I started the project by purchasing a set of plans from the Musical Instrument Makers Forum (MIM) here . I had 5/4 cherry in my shop and my first thought was to use the cherry because of it’s beauty as naturally finished wood. I was going to use shellac because I’ve done a little Shaker end table using cherry and it was gorgeous. The 5/4 cherry was cut at a lumber mill and the 5/4 means it’s roughly 1-1/4″ thick. The stratocaster body in my new plans was 1-3/4″ thick. So I had 2 problems, none of my boards were 14″ wide (width of the body shape) and they weren’t thick enough. So I first cut 4 boards from my rough-cut cherry at about 20″. Now I needed to joint the edges to glue two boards together to get my body width. I used a No. 5 bench plane to start an edge and then I ripped the boards on my table saw until I had a good square edge. I glued these together with Titebond and clamped for 24 hours. I did this to create two wide 5/4 cherry boards. I didn’t touch the boards after I removed the clamps. I brought them inside while I thought about how to plane them. There’s two options at this point. The planing could be done by hand or using a power tool called a planer.

My ultimate goal was two slabs of cherry at 7/8″ thick and then I’d glue them together like plywood to make a Stratocaster body blank at 1-3/4″ thick. So if I hand planed the boards, I would have used a scrub plane first to hog material in a criss-cross fashion and then finished the planing with a bench plane. This would have worked but it’s not easy to achieve a perfect thickness across the entire board. A better solution would be a power planer. A stationary planer where the boards could be fed in to achieve my 7/8″ thickness overall. The quality outcome chances were more favorable with a power planer. Okay, so the decision was made and now will I find a 13-something wide planer?
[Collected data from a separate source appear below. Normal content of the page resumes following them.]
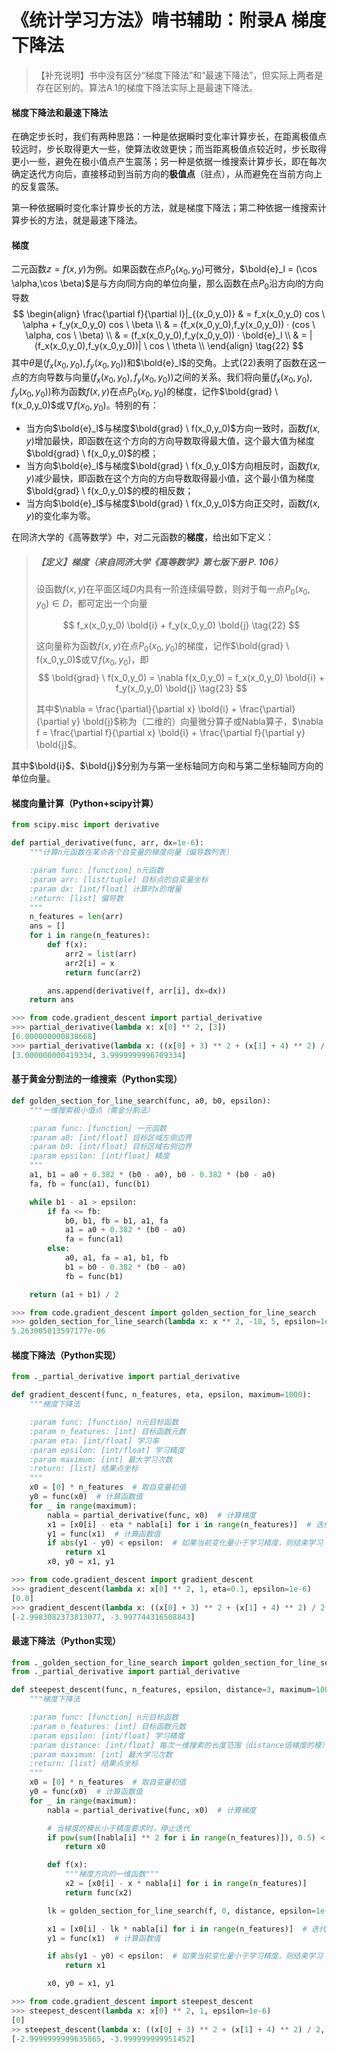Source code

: # 《统计学习方法》啃书辅助：附录A 梯度下降法

> 【补充说明】书中没有区分“梯度下降法”和“最速下降法”，但实际上两者是存在区别的。算法A.1的梯度下降法实际上是最速下降法。

#### 梯度下降法和最速下降法

在确定步长时，我们有两种思路：一种是依据瞬时变化率计算步长，在距离极值点较远时，步长取得更大一些，使算法收敛更快；而当距离极值点较近时，步长取得更小一些，避免在极小值点产生震荡；另一种是依据一维搜索计算步长，即在每次确定迭代方向后，直接移动到当前方向的**极值点**（驻点），从而避免在当前方向上的反复震荡。

第一种依据瞬时变化率计算步长的方法，就是梯度下降法；第二种依据一维搜索计算步长的方法，就是最速下降法。

#### 梯度

二元函数$z = f(x,y)$为例。如果函数在点$P_0(x_0,y_0)$可微分，$\bold{e}_l = (\cos \alpha,\cos \beta)$是与方向$l$同方向的单位向量，那么函数在点$P_0$沿方向$l$的方向导数
$$
\begin{align}
\frac{\partial f}{\partial l}|_{(x_0,y_0)} 
& = f_x(x_0,y_0) cos \ \alpha + f_y(x_0,y_0) cos \ \beta \\
& = (f_x(x_0,y_0),f_y(x_0,y_0)) · (cos \ \alpha, cos \ \beta) \\
& = (f_x(x_0,y_0),f_y(x_0,y_0)) · \bold{e}_l \\
& = |(f_x(x_0,y_0),f_y(x_0,y_0))| \ cos \ \theta \\ 
\end{align}
\tag{22}
$$
其中$\theta$是$(f_x(x_0,y_0),f_y(x_0,y_0))$和$\bold{e}_l$的交角。上式(22)表明了函数在这一点的方向导数与向量$(f_x(x_0,y_0),f_y(x_0,y_0))$之间的关系。我们将向量$(f_x(x_0,y_0),f_y(x_0,y_0))$称为函数$f(x,y)$在点$P_0(x_0,y_0)$的梯度，记作$\bold{grad} \ f(x_0,y_0)$或$\nabla f(x_0,y_0)$。特别的有：

* 当方向$\bold{e}_l$与梯度$\bold{grad} \ f(x_0,y_0)$方向一致时，函数$f(x,y)$增加最快，即函数在这个方向的方向导数取得最大值，这个最大值为梯度$\bold{grad} \ f(x_0,y_0)$的模；
* 当方向$\bold{e}_l$与梯度$\bold{grad} \ f(x_0,y_0)$方向相反时，函数$f(x,y)$减少最快，即函数在这个方向的方向导数取得最小值，这个最小值为梯度$\bold{grad} \ f(x_0,y_0)$的模的相反数；
* 当方向$\bold{e}_l$与梯度$\bold{grad} \ f(x_0,y_0)$方向正交时，函数$f(x,y)$的变化率为零。

在同济大学的《高等数学》中，对二元函数的**梯度**，给出如下定义：

> ##### 【定义】梯度（来自同济大学《高等数学》第七版下册 P. 106）
>
> 设函数$f(x,y)$在平面区域$D$内具有一阶连续偏导数，则对于每一点$P_0(x_0,y_0) \in D$，都可定出一个向量
>
> $$
> f_x(x_0,y_0) \bold{i} + f_y(x_0,y_0) \bold{j} \tag{22}
> $$
>
> 这向量称为函数$f(x,y)$在点$P_0(x_0,y_0)$的梯度，记作$\bold{grad} \ f(x_0,y_0)$或$\nabla f(x_0,y_0)$，即
> $$
> \bold{grad} \ f(x_0,y_0) = \nabla f(x_0,y_0) = f_x(x_0,y_0) \bold{i} + f_y(x_0,y_0) \bold{j} \tag{23}
> $$
>
> 其中$\nabla = \frac{\partial}{\partial x} \bold{i} + \frac{\partial}{\partial y} \bold{j}$称为（二维的）向量微分算子或Nabla算子，$\nabla f = \frac{\partial f}{\partial x} \bold{i} + \frac{\partial f}{\partial y} \bold{j}$。

其中$\bold{i}$、$\bold{j}$分别为与第一坐标轴同方向和与第二坐标轴同方向的单位向量。

#### 梯度向量计算（Python+scipy计算）

```python
from scipy.misc import derivative

def partial_derivative(func, arr, dx=1e-6):
    """计算n元函数在某点各个自变量的梯度向量（偏导数列表）

    :param func: [function] n元函数
    :param arr: [list/tuple] 目标点的自变量坐标
    :param dx: [int/float] 计算时x的增量
    :return: [list] 偏导数
    """
    n_features = len(arr)
    ans = []
    for i in range(n_features):
        def f(x):
            arr2 = list(arr)
            arr2[i] = x
            return func(arr2)

        ans.append(derivative(f, arr[i], dx=dx))
    return ans
```

```python
>>> from code.gradient_descent import partial_derivative
>>> partial_derivative(lambda x: x[0] ** 2, [3])
[6.000000000838668]
>>> partial_derivative(lambda x: ((x[0] + 3) ** 2 + (x[1] + 4) ** 2) / 2, [0, 0])
[3.000000000419334, 3.9999999996709334]
```

#### 基于黄金分割法的一维搜索（Python实现）

```python
def golden_section_for_line_search(func, a0, b0, epsilon):
    """一维搜索极小值点（黄金分割法）

    :param func: [function] 一元函数
    :param a0: [int/float] 目标区域左侧边界
    :param b0: [int/float] 目标区域右侧边界
    :param epsilon: [int/float] 精度
    """
    a1, b1 = a0 + 0.382 * (b0 - a0), b0 - 0.382 * (b0 - a0)
    fa, fb = func(a1), func(b1)

    while b1 - a1 > epsilon:
        if fa <= fb:
            b0, b1, fb = b1, a1, fa
            a1 = a0 + 0.382 * (b0 - a0)
            fa = func(a1)
        else:
            a0, a1, fa = a1, b1, fb
            b1 = b0 - 0.382 * (b0 - a0)
            fb = func(b1)

    return (a1 + b1) / 2
```

```python
>>> from code.gradient_descent import golden_section_for_line_search
>>> golden_section_for_line_search(lambda x: x ** 2, -10, 5, epsilon=1e-6)
5.263005013597177e-06
```

#### 梯度下降法（Python实现）

```python
from ._partial_derivative import partial_derivative

def gradient_descent(func, n_features, eta, epsilon, maximum=1000):
    """梯度下降法

    :param func: [function] n元目标函数
    :param n_features: [int] 目标函数元数
    :param eta: [int/float] 学习率
    :param epsilon: [int/float] 学习精度
    :param maximum: [int] 最大学习次数
    :return: [list] 结果点坐标
    """
    x0 = [0] * n_features  # 取自变量初值
    y0 = func(x0)  # 计算函数值
    for _ in range(maximum):
        nabla = partial_derivative(func, x0)  # 计算梯度
        x1 = [x0[i] - eta * nabla[i] for i in range(n_features)]  # 迭代自变量
        y1 = func(x1)  # 计算函数值
        if abs(y1 - y0) < epsilon:  # 如果当前变化量小于学习精度，则结束学习
            return x1
        x0, y0 = x1, y1
```

```python
>>> from code.gradient_descent import gradient_descent
>>> gradient_descent(lambda x: x[0] ** 2, 1, eta=0.1, epsilon=1e-6)
[0.0]
>>> gradient_descent(lambda x: ((x[0] + 3) ** 2 + (x[1] + 4) ** 2) / 2, 2, eta=0.1, epsilon=1e-6)
[-2.9983082373813077, -3.997744316508843]
```

#### 最速下降法（Python实现）

```python
from ._golden_section_for_line_search import golden_section_for_line_search
from ._partial_derivative import partial_derivative

def steepest_descent(func, n_features, epsilon, distance=3, maximum=1000):
    """梯度下降法

    :param func: [function] n元目标函数
    :param n_features: [int] 目标函数元数
    :param epsilon: [int/float] 学习精度
    :param distance: [int/float] 每次一维搜索的长度范围（distance倍梯度的模）
    :param maximum: [int] 最大学习次数
    :return: [list] 结果点坐标
    """
    x0 = [0] * n_features  # 取自变量初值
    y0 = func(x0)  # 计算函数值
    for _ in range(maximum):
        nabla = partial_derivative(func, x0)  # 计算梯度

        # 当梯度的模长小于精度要求时，停止迭代
        if pow(sum([nabla[i] ** 2 for i in range(n_features)]), 0.5) < epsilon:
            return x0

        def f(x):
            """梯度方向的一维函数"""
            x2 = [x0[i] - x * nabla[i] for i in range(n_features)]
            return func(x2)

        lk = golden_section_for_line_search(f, 0, distance, epsilon=1e-6)  # 一维搜索寻找驻点

        x1 = [x0[i] - lk * nabla[i] for i in range(n_features)]  # 迭代自变量
        y1 = func(x1)  # 计算函数值

        if abs(y1 - y0) < epsilon:  # 如果当前变化量小于学习精度，则结束学习
            return x1

        x0, y0 = x1, y1
```

```python
>>> from code.gradient_descent import steepest_descent
>>> steepest_descent(lambda x: x[0] ** 2, 1, epsilon=1e-6)
[0]
>> steepest_descent(lambda x: ((x[0] + 3) ** 2 + (x[1] + 4) ** 2) / 2, 2, epsilon=1e-6)
[-2.9999999999635865, -3.999999999951452]
```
I don’t have one but the first-level planers are for home woodworkers or small shops and they only support material up to about 12 or 12-1/2″. I needed something bigger. I called around my local cabinet shops and found one close by to plane my boards. The boards got planed, I met a new friend (that plays guitar and builds cabinets), and I went straight home and got the Titebond. I glued my boards, clamped them, and left things to dry for 24 hours.

Cutting and Routing the Body

Now that my body was complete, it was time to prepare for cutting and routing. I watched this Youtube video to learn how to use pre-made templates to cut the body shape and route all the cavities in the body for the neck, tremolo, and the electronics. Before I discuss the process, I want to describe the templates and how they serve you. I made the templates from 1/2″ MDF. I have found several sources that call for 1/2″ MDF. I also found several recommendations for 1/4″ MDF.  I actually bought 1/4″ from Home Depot and then took it back for 1/2″ after I thought about the routing and my new 1″ pattern router bit with a ball bearing that would ride the MDF. I’ll discuss the need for the extra area and 1/2″ of material and depth difference later. For now, I went with the 1/2″ MDF for my templates.

Two templates are needed because there’s routing on the front of the body and the back. The front template contains the neck cavity route and the other cavities on the front of the guitar body. Part of the body shape is outlined by the template, but this is not critical. This template is aligned on the body using the body plan centerline (drawn on the template). Notice that the template on the right in the picture is flat across the top. It’s because the template is only used for the neck cavity and the front cavity routing. This is done before the body shape is cut into the blank. I want to now talk about the details of the process using template no. 1 (neck and front routing).